Aus alt macht neu Leiterplatten-Recycling

Von Dipl.-Ing. (FH) Michael Richter 3 min Lesedauer

Leiterplatten bestehen in der Regel aus verschiedenen Materialien: Metallen, Glasfasern und Epoxyd. Um diesen Materialmix wiederverwenden zu können, sind aufwändige Trennverfahren notwendig. Doch lohnt sich der Aufwand für ein paar Gramm Kupfer wirklich?

Hier sollten die Leiterplatten am wenigsten landen. Vermischt mit anderem Schrott ist es schwieriger die einzelnen Rohstoffe wieder voneinander zu trennen.(Bild:  frei lizenziert /  Pixabay)
Hier sollten die Leiterplatten am wenigsten landen. Vermischt mit anderem Schrott ist es schwieriger die einzelnen Rohstoffe wieder voneinander zu trennen.
(Bild: frei lizenziert / Pixabay)

Die Antwort lautet: Ja. Doch schauen wir uns den Prozess im Detail an, um zu verstehen, was erforderlich ist, um aus alten Leiterplatten wieder neue Rohstoffe zu gewinnen.
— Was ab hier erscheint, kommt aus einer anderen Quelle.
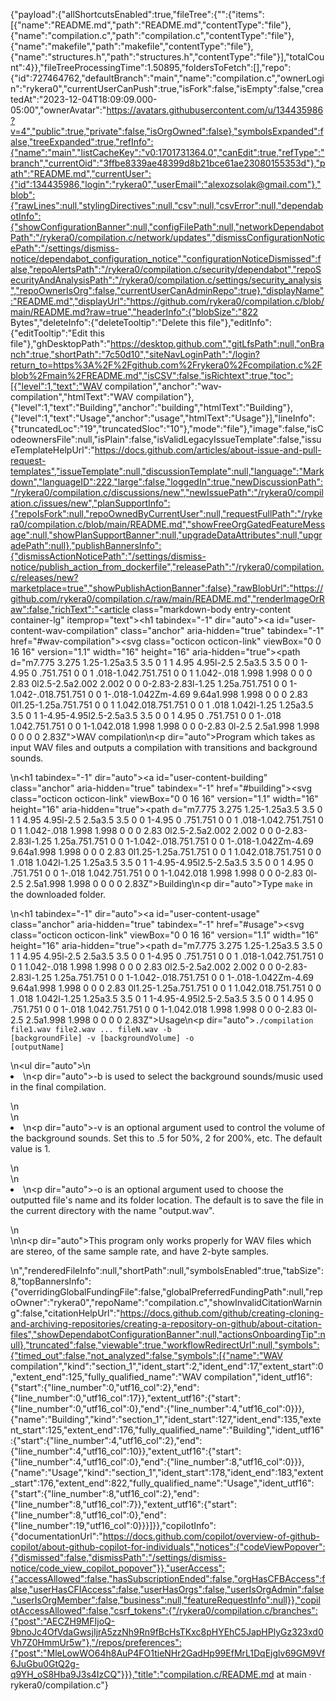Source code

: {"payload":{"allShortcutsEnabled":true,"fileTree":{"":{"items":[{"name":"README.md","path":"README.md","contentType":"file"},{"name":"compilation.c","path":"compilation.c","contentType":"file"},{"name":"makefile","path":"makefile","contentType":"file"},{"name":"structures.h","path":"structures.h","contentType":"file"}],"totalCount":4}},"fileTreeProcessingTime":1.50895,"foldersToFetch":[],"repo":{"id":727464762,"defaultBranch":"main","name":"compilation.c","ownerLogin":"rykera0","currentUserCanPush":true,"isFork":false,"isEmpty":false,"createdAt":"2023-12-04T18:09:09.000-05:00","ownerAvatar":"https://avatars.githubusercontent.com/u/134435986?v=4","public":true,"private":false,"isOrgOwned":false},"symbolsExpanded":false,"treeExpanded":true,"refInfo":{"name":"main","listCacheKey":"v0:1701731364.0","canEdit":true,"refType":"branch","currentOid":"3ffbe8339ae48399d8b21bce61ae23080155353d"},"path":"README.md","currentUser":{"id":134435986,"login":"rykera0","userEmail":"alexozsolak@gmail.com"},"blob":{"rawLines":null,"stylingDirectives":null,"csv":null,"csvError":null,"dependabotInfo":{"showConfigurationBanner":null,"configFilePath":null,"networkDependabotPath":"/rykera0/compilation.c/network/updates","dismissConfigurationNoticePath":"/settings/dismiss-notice/dependabot_configuration_notice","configurationNoticeDismissed":false,"repoAlertsPath":"/rykera0/compilation.c/security/dependabot","repoSecurityAndAnalysisPath":"/rykera0/compilation.c/settings/security_analysis","repoOwnerIsOrg":false,"currentUserCanAdminRepo":true},"displayName":"README.md","displayUrl":"https://github.com/rykera0/compilation.c/blob/main/README.md?raw=true","headerInfo":{"blobSize":"822 Bytes","deleteInfo":{"deleteTooltip":"Delete this file"},"editInfo":{"editTooltip":"Edit this file"},"ghDesktopPath":"https://desktop.github.com","gitLfsPath":null,"onBranch":true,"shortPath":"7c50d10","siteNavLoginPath":"/login?return_to=https%3A%2F%2Fgithub.com%2Frykera0%2Fcompilation.c%2Fblob%2Fmain%2FREADME.md","isCSV":false,"isRichtext":true,"toc":[{"level":1,"text":"WAV compilation","anchor":"wav-compilation","htmlText":"WAV compilation"},{"level":1,"text":"Building","anchor":"building","htmlText":"Building"},{"level":1,"text":"Usage","anchor":"usage","htmlText":"Usage"}],"lineInfo":{"truncatedLoc":"19","truncatedSloc":"10"},"mode":"file"},"image":false,"isCodeownersFile":null,"isPlain":false,"isValidLegacyIssueTemplate":false,"issueTemplateHelpUrl":"https://docs.github.com/articles/about-issue-and-pull-request-templates","issueTemplate":null,"discussionTemplate":null,"language":"Markdown","languageID":222,"large":false,"loggedIn":true,"newDiscussionPath":"/rykera0/compilation.c/discussions/new","newIssuePath":"/rykera0/compilation.c/issues/new","planSupportInfo":{"repoIsFork":null,"repoOwnedByCurrentUser":null,"requestFullPath":"/rykera0/compilation.c/blob/main/README.md","showFreeOrgGatedFeatureMessage":null,"showPlanSupportBanner":null,"upgradeDataAttributes":null,"upgradePath":null},"publishBannersInfo":{"dismissActionNoticePath":"/settings/dismiss-notice/publish_action_from_dockerfile","releasePath":"/rykera0/compilation.c/releases/new?marketplace=true","showPublishActionBanner":false},"rawBlobUrl":"https://github.com/rykera0/compilation.c/raw/main/README.md","renderImageOrRaw":false,"richText":"<article class=\"markdown-body entry-content container-lg\" itemprop=\"text\"><h1 tabindex=\"-1\" dir=\"auto\"><a id=\"user-content-wav-compilation\" class=\"anchor\" aria-hidden=\"true\" tabindex=\"-1\" href=\"#wav-compilation\"><svg class=\"octicon octicon-link\" viewBox=\"0 0 16 16\" version=\"1.1\" width=\"16\" height=\"16\" aria-hidden=\"true\"><path d=\"m7.775 3.275 1.25-1.25a3.5 3.5 0 1 1 4.95 4.95l-2.5 2.5a3.5 3.5 0 0 1-4.95 0 .751.751 0 0 1 .018-1.042.751.751 0 0 1 1.042-.018 1.998 1.998 0 0 0 2.83 0l2.5-2.5a2.002 2.002 0 0 0-2.83-2.83l-1.25 1.25a.751.751 0 0 1-1.042-.018.751.751 0 0 1-.018-1.042Zm-4.69 9.64a1.998 1.998 0 0 0 2.83 0l1.25-1.25a.751.751 0 0 1 1.042.018.751.751 0 0 1 .018 1.042l-1.25 1.25a3.5 3.5 0 1 1-4.95-4.95l2.5-2.5a3.5 3.5 0 0 1 4.95 0 .751.751 0 0 1-.018 1.042.751.751 0 0 1-1.042.018 1.998 1.998 0 0 0-2.83 0l-2.5 2.5a1.998 1.998 0 0 0 0 2.83Z\"></path></svg></a>WAV compilation</h1>\n<p dir=\"auto\">Program which takes as input WAV files and outputs a compilation with transitions and background sounds.</p>\n<h1 tabindex=\"-1\" dir=\"auto\"><a id=\"user-content-building\" class=\"anchor\" aria-hidden=\"true\" tabindex=\"-1\" href=\"#building\"><svg class=\"octicon octicon-link\" viewBox=\"0 0 16 16\" version=\"1.1\" width=\"16\" height=\"16\" aria-hidden=\"true\"><path d=\"m7.775 3.275 1.25-1.25a3.5 3.5 0 1 1 4.95 4.95l-2.5 2.5a3.5 3.5 0 0 1-4.95 0 .751.751 0 0 1 .018-1.042.751.751 0 0 1 1.042-.018 1.998 1.998 0 0 0 2.83 0l2.5-2.5a2.002 2.002 0 0 0-2.83-2.83l-1.25 1.25a.751.751 0 0 1-1.042-.018.751.751 0 0 1-.018-1.042Zm-4.69 9.64a1.998 1.998 0 0 0 2.83 0l1.25-1.25a.751.751 0 0 1 1.042.018.751.751 0 0 1 .018 1.042l-1.25 1.25a3.5 3.5 0 1 1-4.95-4.95l2.5-2.5a3.5 3.5 0 0 1 4.95 0 .751.751 0 0 1-.018 1.042.751.751 0 0 1-1.042.018 1.998 1.998 0 0 0-2.83 0l-2.5 2.5a1.998 1.998 0 0 0 0 2.83Z\"></path></svg></a>Building</h1>\n<p dir=\"auto\">Type <code>make</code> in the downloaded folder.</p>\n<h1 tabindex=\"-1\" dir=\"auto\"><a id=\"user-content-usage\" class=\"anchor\" aria-hidden=\"true\" tabindex=\"-1\" href=\"#usage\"><svg class=\"octicon octicon-link\" viewBox=\"0 0 16 16\" version=\"1.1\" width=\"16\" height=\"16\" aria-hidden=\"true\"><path d=\"m7.775 3.275 1.25-1.25a3.5 3.5 0 1 1 4.95 4.95l-2.5 2.5a3.5 3.5 0 0 1-4.95 0 .751.751 0 0 1 .018-1.042.751.751 0 0 1 1.042-.018 1.998 1.998 0 0 0 2.83 0l2.5-2.5a2.002 2.002 0 0 0-2.83-2.83l-1.25 1.25a.751.751 0 0 1-1.042-.018.751.751 0 0 1-.018-1.042Zm-4.69 9.64a1.998 1.998 0 0 0 2.83 0l1.25-1.25a.751.751 0 0 1 1.042.018.751.751 0 0 1 .018 1.042l-1.25 1.25a3.5 3.5 0 1 1-4.95-4.95l2.5-2.5a3.5 3.5 0 0 1 4.95 0 .751.751 0 0 1-.018 1.042.751.751 0 0 1-1.042.018 1.998 1.998 0 0 0-2.83 0l-2.5 2.5a1.998 1.998 0 0 0 0 2.83Z\"></path></svg></a>Usage</h1>\n<p dir=\"auto\"><code>./compilation file1.wav file2.wav ... fileN.wav -b [backgroundFile] -v [backgroundVolume] -o [outputName]</code></p>\n<ul dir=\"auto\">\n<li>\n<p dir=\"auto\">-b is used to select the background sounds/music used in the final compilation.</p>\n</li>\n<li>\n<p dir=\"auto\">-v is an optional argument used to control the volume of the background sounds. Set this to .5 for 50%, 2 for 200%, etc. The default value is 1.</p>\n</li>\n<li>\n<p dir=\"auto\">-o is an optional argument used to choose the outputted file's name and its folder location. The default is to save the file in the current directory with the name \"output.wav\".</p>\n</li>\n</ul>\n<p dir=\"auto\">This program only works properly for WAV files which are stereo, of the same sample rate, and have 2-byte samples.</p>\n</article>","renderedFileInfo":null,"shortPath":null,"symbolsEnabled":true,"tabSize":8,"topBannersInfo":{"overridingGlobalFundingFile":false,"globalPreferredFundingPath":null,"repoOwner":"rykera0","repoName":"compilation.c","showInvalidCitationWarning":false,"citationHelpUrl":"https://docs.github.com/github/creating-cloning-and-archiving-repositories/creating-a-repository-on-github/about-citation-files","showDependabotConfigurationBanner":null,"actionsOnboardingTip":null},"truncated":false,"viewable":true,"workflowRedirectUrl":null,"symbols":{"timed_out":false,"not_analyzed":false,"symbols":[{"name":"WAV compilation","kind":"section_1","ident_start":2,"ident_end":17,"extent_start":0,"extent_end":125,"fully_qualified_name":"WAV compilation","ident_utf16":{"start":{"line_number":0,"utf16_col":2},"end":{"line_number":0,"utf16_col":17}},"extent_utf16":{"start":{"line_number":0,"utf16_col":0},"end":{"line_number":4,"utf16_col":0}}},{"name":"Building","kind":"section_1","ident_start":127,"ident_end":135,"extent_start":125,"extent_end":176,"fully_qualified_name":"Building","ident_utf16":{"start":{"line_number":4,"utf16_col":2},"end":{"line_number":4,"utf16_col":10}},"extent_utf16":{"start":{"line_number":4,"utf16_col":0},"end":{"line_number":8,"utf16_col":0}}},{"name":"Usage","kind":"section_1","ident_start":178,"ident_end":183,"extent_start":176,"extent_end":822,"fully_qualified_name":"Usage","ident_utf16":{"start":{"line_number":8,"utf16_col":2},"end":{"line_number":8,"utf16_col":7}},"extent_utf16":{"start":{"line_number":8,"utf16_col":0},"end":{"line_number":19,"utf16_col":0}}}]}},"copilotInfo":{"documentationUrl":"https://docs.github.com/copilot/overview-of-github-copilot/about-github-copilot-for-individuals","notices":{"codeViewPopover":{"dismissed":false,"dismissPath":"/settings/dismiss-notice/code_view_copilot_popover"}},"userAccess":{"accessAllowed":false,"hasSubscriptionEnded":false,"orgHasCFBAccess":false,"userHasCFIAccess":false,"userHasOrgs":false,"userIsOrgAdmin":false,"userIsOrgMember":false,"business":null,"featureRequestInfo":null}},"copilotAccessAllowed":false,"csrf_tokens":{"/rykera0/compilation.c/branches":{"post":"AECZH9MFIjoQ-9bnoJc4OfVdaGwsjIjrA5zzNh9Rn9fBcHsTKxc8pHYEhC5JapHPlyGz323xd0Vh7Z0HmmUr5w"},"/repos/preferences":{"post":"MleLowWO64h8AuP4FO1tieNHr2GadHp99EfMrL1DqEjglv69GM9Vf6JuGbu0GtQ2g-q9YH_oS8Hba9J3s4IzCQ"}}},"title":"compilation.c/README.md at main · rykera0/compilation.c"}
Die mechanische Zerkleinerung

Zuerst einmal muss die Leiterplatte zerkleinert werden, um den Verbund von FR4 und Metall zu lösen. Moderne Recyclinganlagen wie die von Stokkermill, setzen hier durch Granulierung und Trennung auf ein relativ einfaches Verfahren, was jedoch ermöglicht, dass möglichst wenige Edelmetalle verloren gehen. Im Falle der Stokkermill Anlage können hier 500 kg/h verarbeitet werden.

Trennung der Materialien

Um nun Metall und Kunststoffe voneinander zu trennen, wird mittels elektrostatischer Separation der Kunststoff aus dem Materialmix gezogen. Die getrennten Materialien können dann anschließend weiterverarbeitet und getrennt werden.

Im Anschluss können dann durch Edelmetallscheideverfahren die Metalle wieder in ihre ursprünglichen Rohstoffe zerlegt werden.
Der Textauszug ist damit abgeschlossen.